Evelyn tak mau menanggapi ocehan adiknya, tangannya menggenggam erat telapak tangan sang adik. Sampai genggamannya menyakiti Marvin, "Aw! Ada apa denganmu?" tanya Marvin segera menarik lengan.
"Sst!"
Getaran batu kerikil di atas aspal itu menjawab pertanyaannya. Sesuatu sedang bergerak ke arah mereka, entah apa yang datang. Evelyn kembali menarik lengan Marvin untuk bersembunyi di sebuah toko swalayan lewat pintu kaca yang telah hancur. Rak-rak dalam toko swalayan itu telah kosong dan ada yang hancur, jadi Evelyn dan Marvin memutuskan bersembunyi di balik meja kasir.
Marvin yang tadinya banyak bicara, kali ini menutup mulutnya. Memasang telinga baik-baik mendengarkan suara langkah kaki berat yang ada di depan toko.
Prang!
Bunyi pecahan kaca terdengar jelas, denyut jantung berdegup kencang. Evelyn memeluk erat adiknya, mengetahui jika ada yang memecah kaca toko ini. Beserta suara gesekan serpihan kaca yang menyeret sesuatu masuk ke dalam.

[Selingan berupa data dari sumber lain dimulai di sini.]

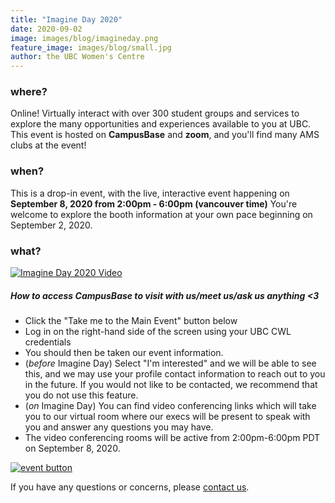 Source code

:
 ```yaml
---
title: "Imagine Day 2020"
date: 2020-09-02
image: images/blog/imagineday.png
feature_image: images/blog/small.jpg
author: the UBC Women's Centre
---
```


### where?
Online! Virtually interact with over 300 student groups and services to explore the many opportunities and experiences available to you at UBC. This event is hosted on **CampusBase** and **zoom**, and you'll find many AMS clubs at the event!


### when?
This is a drop-in event, with the live, interactive event happening on **September 8, 2020 from 2:00pm - 6:00pm (vancouver time)**
You're welcome to explore the booth information at your own pace beginning on September 2, 2020.


### what?

[![Imagine Day 2020 Video](https://img.youtube.com/vi/L5ssGJ-PZ-U/0.jpg)](https://www.youtube.com/watch?v=L5ssGJ-PZ-U)




##### How to access CampusBase to visit with us/meet us/ask us anything <3

- Click the "Take me to the Main Event" button below
- Log in on the right-hand side of the screen using your UBC CWL credentials
- You should then be taken our event information. 
- (*before* Imagine Day) Select "I'm interested" and we will be able to see this, and we may use your profile contact information to reach out to you in the future. If you would not like to be contacted, we recommend that you do not use this feature.
- (*on* Imagine Day) You can find video conferencing links which will take you to our virtual room where our execs will be present to speak with you and answer any questions you may have.
- The video conferencing rooms will be active from 2:00pm-6:00pm PDT on September 8, 2020. 



[![event button](/images/blog/MainEventbutton.png)](https://amscampusbase.ubc.ca/fair?id=33&search_word=Women%27s+Centre)

If you have any questions or concerns, please [contact us](/contact).

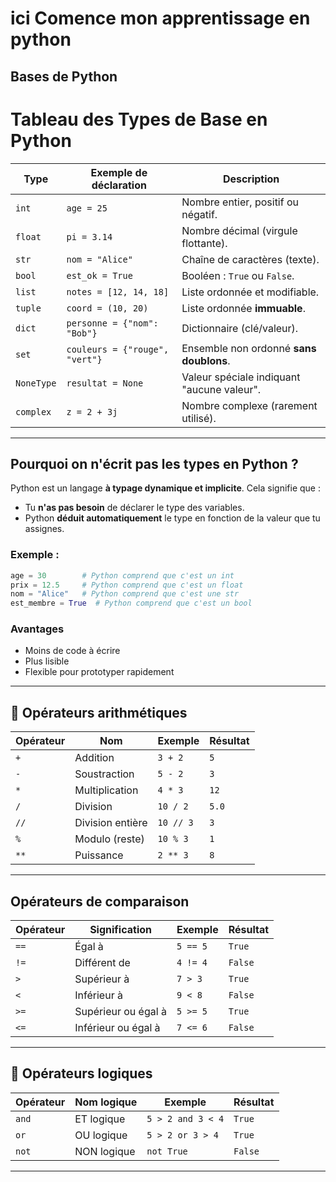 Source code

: # ici Comence mon apprentissage en python 

##  Bases de Python

# Tableau des Types de Base en Python

| Type       | Exemple de déclaration         | Description                                |
| ---------- | ------------------------------ | ------------------------------------------ |
| `int`      | `age = 25`                     | Nombre entier, positif ou négatif.         |
| `float`    | `pi = 3.14`                    | Nombre décimal (virgule flottante).        |
| `str`      | `nom = "Alice"`                | Chaîne de caractères (texte).              |
| `bool`     | `est_ok = True`                | Booléen : `True` ou `False`.               |
| `list`     | `notes = [12, 14, 18]`         | Liste ordonnée et modifiable.              |
| `tuple`    | `coord = (10, 20)`             | Liste ordonnée **immuable**.               |
| `dict`     | `personne = {"nom": "Bob"}`    | Dictionnaire (clé/valeur).                 |
| `set`      | `couleurs = {"rouge", "vert"}` | Ensemble non ordonné **sans doublons**.    |
| `NoneType` | `resultat = None`              | Valeur spéciale indiquant "aucune valeur". |
| `complex`  | `z = 2 + 3j`                   | Nombre complexe (rarement utilisé).        |

---

## Pourquoi on n'écrit pas les types en Python ?

Python est un langage **à typage dynamique et implicite**. Cela signifie que :

* Tu **n'as pas besoin** de déclarer le type des variables.
* Python **déduit automatiquement** le type en fonction de la valeur que tu assignes.

### Exemple :

```python
age = 30        # Python comprend que c'est un int
prix = 12.5     # Python comprend que c'est un float
nom = "Alice"   # Python comprend que c'est une str
est_membre = True  # Python comprend que c'est un bool
```

###  Avantages

* Moins de code à écrire
* Plus lisible
* Flexible pour prototyper rapidement

---

## 🔢 Opérateurs arithmétiques

| Opérateur | Nom              | Exemple   | Résultat |
| --------- | ---------------- | --------- | -------- |
| `+`       | Addition         | `3 + 2`   | `5`      |
| `-`       | Soustraction     | `5 - 2`   | `3`      |
| `*`       | Multiplication   | `4 * 3`   | `12`     |
| `/`       | Division         | `10 / 2`  | `5.0`    |
| `//`      | Division entière | `10 // 3` | `3`      |
| `%`       | Modulo (reste)   | `10 % 3`  | `1`      |
| `**`      | Puissance        | `2 ** 3`  | `8`      |

---

## Opérateurs de comparaison

| Opérateur | Signification       | Exemple  | Résultat |
| --------- | ------------------- | -------- | -------- |
| `==`      | Égal à              | `5 == 5` | `True`   |
| `!=`      | Différent de        | `4 != 4` | `False`  |
| `>`       | Supérieur à         | `7 > 3`  | `True`   |
| `<`       | Inférieur à         | `9 < 8`  | `False`  |
| `>=`      | Supérieur ou égal à | `5 >= 5` | `True`   |
| `<=`      | Inférieur ou égal à | `7 <= 6` | `False`  |

---

## 🔗 Opérateurs logiques

| Opérateur | Nom logique | Exemple           | Résultat |
| --------- | ----------- | ----------------- | -------- |
| `and`     | ET logique  | `5 > 2 and 3 < 4` | `True`   |
| `or`      | OU logique  | `5 > 2 or 3 > 4`  | `True`   |
| `not`     | NON logique | `not True`        | `False`  |

---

Evelyn mencoba memeriksa keadaan dengan melihat lewat serpihan kaca di lantai. Gadis itu mencoba mengangkat serpihan kaca yang memantulkan bayangan. Secara perlahan, dan sedikit demi sedikit, Evelyn bisa melihat siapa yang ada di dalam toko selain mereka.
"Gawat ...." paniknya.
Seekor anjing tanpa bulu, berukuran besar telah berdiri di sana sambil menjilat genangan darah yang entah bagaimana bisa ada di sana. Dia begitu menikmati darah yang nampak masih segar keluar dari kantung plastik khusus. Evelyn yang panik tak sengaja memantulkan sinar cahaya dari luar ke arah anjing dengan banyak luka di tubuhnya. Saat menyadari itu, anjing berlumuran darah di sekitar mulutnya, menggeram.
Rarrgh!
Dia melompat ke arah meja kasir dan mendapati seorang gadis dan anak laki-laki ketakutan. Darah yang ada di sekitar mulutnya menetes ke pipi Marvin. Anjing itu hendak menggigit kepala Marvin, tapi dengan cepat Evelyn memukul kepala anjing tersebut dengan vas bunga di dekatnya. Anjing itu pun oleng, tak mau menyia-nyiakan kesempatan ini, Evelyn menggandeng Marvin keluar, "Marvin, Lari!"
Tanpa diketahui, ternyata ada dua anjing lagi sama seperti sebelumnya, seolah mereka telah menunggu kehadiran mereka di depan toko.